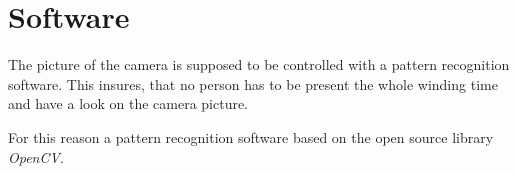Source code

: \section{Software}
\label{sec:Software}

The picture of the camera is supposed to be controlled with a pattern recognition software. This insures, that no person has to be present the whole winding time and have a look on the camera picture. 

For this reason a pattern recognition software based on the open source library \emph{OpenCV}.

TASK BRIEF
What is needed is a word-for-word copy of the data, minus its pictures.

TASK RESULT
Source code

: \section{Software}
\label{sec:Software}

The picture of the camera is supposed to be controlled with a pattern recognition software. This insures, that no person has to be present the whole winding time and have a look on the camera picture. 

For this reason a pattern recognition software based on the open source library \emph{OpenCV}.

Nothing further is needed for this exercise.